“Não ias compreender” é a última frase que ouvimos a Arthur Fleck no mais recente filme de Todd Philips, Joker. Num desfecho algo reconfortante, Fleck apresenta-se finalmente apaziguado perante a dúvida que desde sempre o perseguira. Não só descobre que existe, como percebe também que havia sido enganado de modo a pensar o contrário. Assume e diz “não ias compreender” — o seu mundo não é o do comum mortal. E aceita-o.
O controlo do discurso pelas estruturas de poder, e a sua relação com a verdade, é talvez o tema mais exaustivamente tratado por Michel Foucault. É através dessa lente que examina a história da loucura na cultura ocidental, o desenvolvimento dos seus significados e tratamentos. Não obstante as críticas justificadas que esse empreendimento mereceu, ele permite uma nova perspectiva da noção de loucura que revela a crueldade dissimulada com que os nossos tempos a tratam. Uma brutalidade que se encontra, em tensão, no centro de Joker.
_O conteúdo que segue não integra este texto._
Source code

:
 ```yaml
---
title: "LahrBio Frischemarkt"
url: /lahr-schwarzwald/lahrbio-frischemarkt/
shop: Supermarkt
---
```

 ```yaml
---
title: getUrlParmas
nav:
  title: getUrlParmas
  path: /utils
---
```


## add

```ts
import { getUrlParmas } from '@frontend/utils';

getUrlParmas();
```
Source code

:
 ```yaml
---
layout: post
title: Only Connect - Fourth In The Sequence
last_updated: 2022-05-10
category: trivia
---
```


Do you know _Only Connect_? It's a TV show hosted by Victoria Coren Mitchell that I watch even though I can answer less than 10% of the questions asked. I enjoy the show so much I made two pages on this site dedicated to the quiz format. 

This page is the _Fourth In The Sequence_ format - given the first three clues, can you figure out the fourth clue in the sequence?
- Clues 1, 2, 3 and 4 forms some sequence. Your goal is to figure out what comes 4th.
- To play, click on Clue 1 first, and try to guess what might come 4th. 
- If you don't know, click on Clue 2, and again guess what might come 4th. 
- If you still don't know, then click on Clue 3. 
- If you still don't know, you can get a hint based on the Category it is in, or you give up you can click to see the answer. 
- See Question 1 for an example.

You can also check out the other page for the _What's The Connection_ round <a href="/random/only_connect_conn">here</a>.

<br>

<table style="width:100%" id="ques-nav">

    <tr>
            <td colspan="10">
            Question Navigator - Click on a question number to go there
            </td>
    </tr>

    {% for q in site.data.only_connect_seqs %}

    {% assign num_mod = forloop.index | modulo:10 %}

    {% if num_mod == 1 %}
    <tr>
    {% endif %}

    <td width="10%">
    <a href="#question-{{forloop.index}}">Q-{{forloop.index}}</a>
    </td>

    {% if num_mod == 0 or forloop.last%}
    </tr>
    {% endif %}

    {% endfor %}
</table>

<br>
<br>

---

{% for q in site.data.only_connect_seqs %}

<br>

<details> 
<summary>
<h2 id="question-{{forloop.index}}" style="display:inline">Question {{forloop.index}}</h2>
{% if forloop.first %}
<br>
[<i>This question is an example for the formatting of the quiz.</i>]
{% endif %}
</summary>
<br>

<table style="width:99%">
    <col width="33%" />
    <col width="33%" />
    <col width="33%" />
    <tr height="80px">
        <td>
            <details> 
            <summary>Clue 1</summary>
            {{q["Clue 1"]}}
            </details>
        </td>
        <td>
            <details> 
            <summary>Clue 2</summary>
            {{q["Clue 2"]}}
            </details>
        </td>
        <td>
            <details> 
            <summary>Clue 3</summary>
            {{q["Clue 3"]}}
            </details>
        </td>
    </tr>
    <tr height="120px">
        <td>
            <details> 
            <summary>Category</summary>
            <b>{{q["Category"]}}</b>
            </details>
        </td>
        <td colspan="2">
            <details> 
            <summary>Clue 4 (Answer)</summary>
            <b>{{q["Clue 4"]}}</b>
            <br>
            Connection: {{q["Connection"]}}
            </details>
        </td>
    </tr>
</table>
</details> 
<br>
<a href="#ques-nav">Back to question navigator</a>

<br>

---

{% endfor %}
O trabalho de Foucault revela que, na época medieval e até ao renascimento, os loucos eram vistos como portadores de uma certa sabedoria. O seu discurso, imperfeito e confuso, embora frequentemente marginalizado e maltratado, era no mínimo reconhecido como tal – um discurso. O advento do racionalismo iluminista, por sua vez marcado por uma definição rígida daquilo que conta como racional ou irracional, iniciaria um processo de confinamento e separação dos loucos do resto da sociedade. Processo esse que vê a sua continuidade nas sociedades contemporâneas – modernas, na terminologia de Foucault – através de um controlo do discurso cada vez mais feroz, que esgota definitivamente a possibilidade de uma linguagem comum entre loucos e sãos. Barricados em esferas incomunicáveis entre si, “o homem moderno já não comunica com o louco” por nele não encontrar qualquer verdade.
Em vez disso, vive no delírio de um sistema sem tempo para escutar, em sociedades nas quais a solução mais fácil é a melhor opção, em que o acompanhamento de pessoas com doenças mentais, dos pobres, de gentes vulneráveis – enfim, dos loucos – é visto como um luxo. O controlo do discurso pelas estruturas de poder condena os loucos a um estatuto de não-existência, através do seu silenciamento e invisibilização. E essa situação não traduz apenas um acto de crueldade para com o louco, como uma perda para a sociedade. Joker representa essa perda.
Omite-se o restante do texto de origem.